* TO DO
Retype the records below word for word and omit any image.

Dataset entries
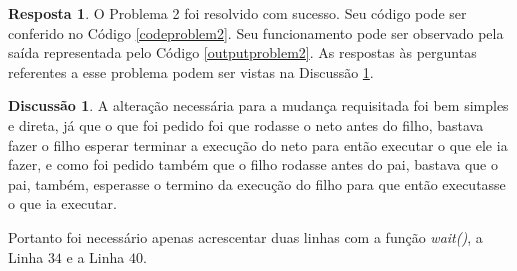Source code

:\documentclass[a4paper, 10pt]{article}
\theoremstyle{plain}
\theoremstyle{definition}
\newtheorem{discussion}{Discussão}
\theoremstyle{definition}
\newtheorem{answer}{Resposta}
\begin{document}
\begin{multicols}{2}
\begin{answer}
O Problema 2 foi resolvido com sucesso. Seu código pode ser conferido no Código \ref{codeproblem2}. Seu funcionamento pode ser observado pela saída representada pelo Código \ref{outputproblem2}. As respostas às perguntas referentes a esse problema podem ser vistas na Discussão \ref{dicussionproblem2}.
\end{answer}

%
%

\begin{discussion}
\label{dicussionproblem2}
A alteração necessária para a mudança requisitada foi bem simples e direta, já que o que foi pedido foi que rodasse o neto antes do filho, bastava fazer o filho esperar terminar a execução do neto para então executar o que ele ia fazer, e como foi pedido também que o filho rodasse antes do pai, bastava que o pai, também, esperasse o termino da execução do filho para que então executasse o que ia executar.

Portanto foi necessário apenas acrescentar duas linhas com a função \textit{wait()}, a Linha $34$ e a Linha $40$.
\end{discussion}


\end{multicols}
\end{document}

* WRITTEN ANSWER
Source code

:\documentclass[a4paper, 10pt]{article}
\theoremstyle{plain}
\theoremstyle{definition}
\newtheorem{discussion}{Discussão}
\theoremstyle{definition}
\newtheorem{answer}{Resposta}
\begin{document}
\begin{multicols}{2}
\begin{answer}
O Problema 2 foi resolvido com sucesso. Seu código pode ser conferido no Código \ref{codeproblem2}. Seu funcionamento pode ser observado pela saída representada pelo Código \ref{outputproblem2}. As respostas às perguntas referentes a esse problema podem ser vistas na Discussão \ref{dicussionproblem2}.
\end{answer}

%
%

\begin{discussion}
\label{dicussionproblem2}
A alteração necessária para a mudança requisitada foi bem simples e direta, já que o que foi pedido foi que rodasse o neto antes do filho, bastava fazer o filho esperar terminar a execução do neto para então executar o que ele ia fazer, e como foi pedido também que o filho rodasse antes do pai, bastava que o pai, também, esperasse o termino da execução do filho para que então executasse o que ia executar.

Portanto foi necessário apenas acrescentar duas linhas com a função \textit{wait()}, a Linha $34$ e a Linha $40$.
\end{discussion}


\end{multicols}
\end{document}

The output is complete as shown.